→ **Work to be completed**:
Below is a listing; restate from it, character for character, the lines beginning at the line holding "and a boolean" and ending at the line holding "HasUidToken returns a", both included.

→ **Entries supplied**:
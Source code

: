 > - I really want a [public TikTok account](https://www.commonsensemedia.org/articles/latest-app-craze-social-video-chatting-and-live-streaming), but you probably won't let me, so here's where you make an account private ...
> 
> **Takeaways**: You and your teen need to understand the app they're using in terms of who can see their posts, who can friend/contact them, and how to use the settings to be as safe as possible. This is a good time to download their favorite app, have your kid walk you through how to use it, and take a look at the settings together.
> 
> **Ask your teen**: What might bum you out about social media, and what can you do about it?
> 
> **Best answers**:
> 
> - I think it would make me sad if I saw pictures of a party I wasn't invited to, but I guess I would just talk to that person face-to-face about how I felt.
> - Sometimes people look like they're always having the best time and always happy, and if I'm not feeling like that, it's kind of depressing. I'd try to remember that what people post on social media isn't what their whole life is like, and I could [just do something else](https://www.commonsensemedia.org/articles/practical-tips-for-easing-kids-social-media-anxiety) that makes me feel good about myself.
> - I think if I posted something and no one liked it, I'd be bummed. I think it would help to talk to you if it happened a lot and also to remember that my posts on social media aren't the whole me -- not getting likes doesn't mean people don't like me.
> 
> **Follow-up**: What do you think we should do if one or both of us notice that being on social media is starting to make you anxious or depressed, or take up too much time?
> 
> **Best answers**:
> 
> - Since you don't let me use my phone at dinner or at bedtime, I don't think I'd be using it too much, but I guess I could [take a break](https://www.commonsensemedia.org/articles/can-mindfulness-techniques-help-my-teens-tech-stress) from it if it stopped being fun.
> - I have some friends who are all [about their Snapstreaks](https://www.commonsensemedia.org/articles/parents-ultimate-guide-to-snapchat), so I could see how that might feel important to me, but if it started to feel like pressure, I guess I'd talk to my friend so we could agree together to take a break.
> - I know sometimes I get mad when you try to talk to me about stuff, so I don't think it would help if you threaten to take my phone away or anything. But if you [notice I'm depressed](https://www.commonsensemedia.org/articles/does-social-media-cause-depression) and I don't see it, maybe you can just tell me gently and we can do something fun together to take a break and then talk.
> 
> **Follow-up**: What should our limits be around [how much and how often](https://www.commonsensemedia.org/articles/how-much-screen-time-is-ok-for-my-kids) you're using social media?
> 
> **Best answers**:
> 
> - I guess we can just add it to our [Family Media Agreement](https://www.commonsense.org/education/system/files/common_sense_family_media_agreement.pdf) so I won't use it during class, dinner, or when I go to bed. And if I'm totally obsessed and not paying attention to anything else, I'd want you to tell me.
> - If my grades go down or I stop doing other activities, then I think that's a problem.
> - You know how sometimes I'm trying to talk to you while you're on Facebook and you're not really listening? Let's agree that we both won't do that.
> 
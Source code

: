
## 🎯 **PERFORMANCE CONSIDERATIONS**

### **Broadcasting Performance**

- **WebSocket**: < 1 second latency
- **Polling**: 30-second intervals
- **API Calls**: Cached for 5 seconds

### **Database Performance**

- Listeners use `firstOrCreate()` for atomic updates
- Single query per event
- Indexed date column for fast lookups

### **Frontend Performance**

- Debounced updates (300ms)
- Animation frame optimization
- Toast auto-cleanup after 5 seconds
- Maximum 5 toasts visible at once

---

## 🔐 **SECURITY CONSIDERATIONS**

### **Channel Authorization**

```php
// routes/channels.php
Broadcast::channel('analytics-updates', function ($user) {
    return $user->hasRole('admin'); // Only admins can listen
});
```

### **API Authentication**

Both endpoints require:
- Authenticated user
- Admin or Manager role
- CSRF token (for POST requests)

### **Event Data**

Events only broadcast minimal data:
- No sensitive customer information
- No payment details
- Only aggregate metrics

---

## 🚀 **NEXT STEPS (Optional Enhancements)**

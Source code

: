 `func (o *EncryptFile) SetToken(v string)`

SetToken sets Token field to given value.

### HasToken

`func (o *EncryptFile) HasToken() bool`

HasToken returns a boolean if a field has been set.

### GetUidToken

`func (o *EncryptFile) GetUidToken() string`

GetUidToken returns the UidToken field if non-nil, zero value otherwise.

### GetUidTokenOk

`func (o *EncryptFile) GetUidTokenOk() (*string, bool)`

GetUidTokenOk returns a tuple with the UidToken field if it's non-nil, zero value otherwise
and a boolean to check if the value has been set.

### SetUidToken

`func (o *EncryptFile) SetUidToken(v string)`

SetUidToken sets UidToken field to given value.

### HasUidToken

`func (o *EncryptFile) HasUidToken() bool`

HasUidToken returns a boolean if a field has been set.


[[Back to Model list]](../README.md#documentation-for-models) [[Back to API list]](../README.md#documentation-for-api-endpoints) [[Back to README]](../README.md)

→ **Response area**:
and a boolean to check if the value has been set.

### SetUidToken

`func (o *EncryptFile) SetUidToken(v string)`

SetUidToken sets UidToken field to given value.

### HasUidToken

`func (o *EncryptFile) HasUidToken() bool`

HasUidToken returns a boolean if a field has been set.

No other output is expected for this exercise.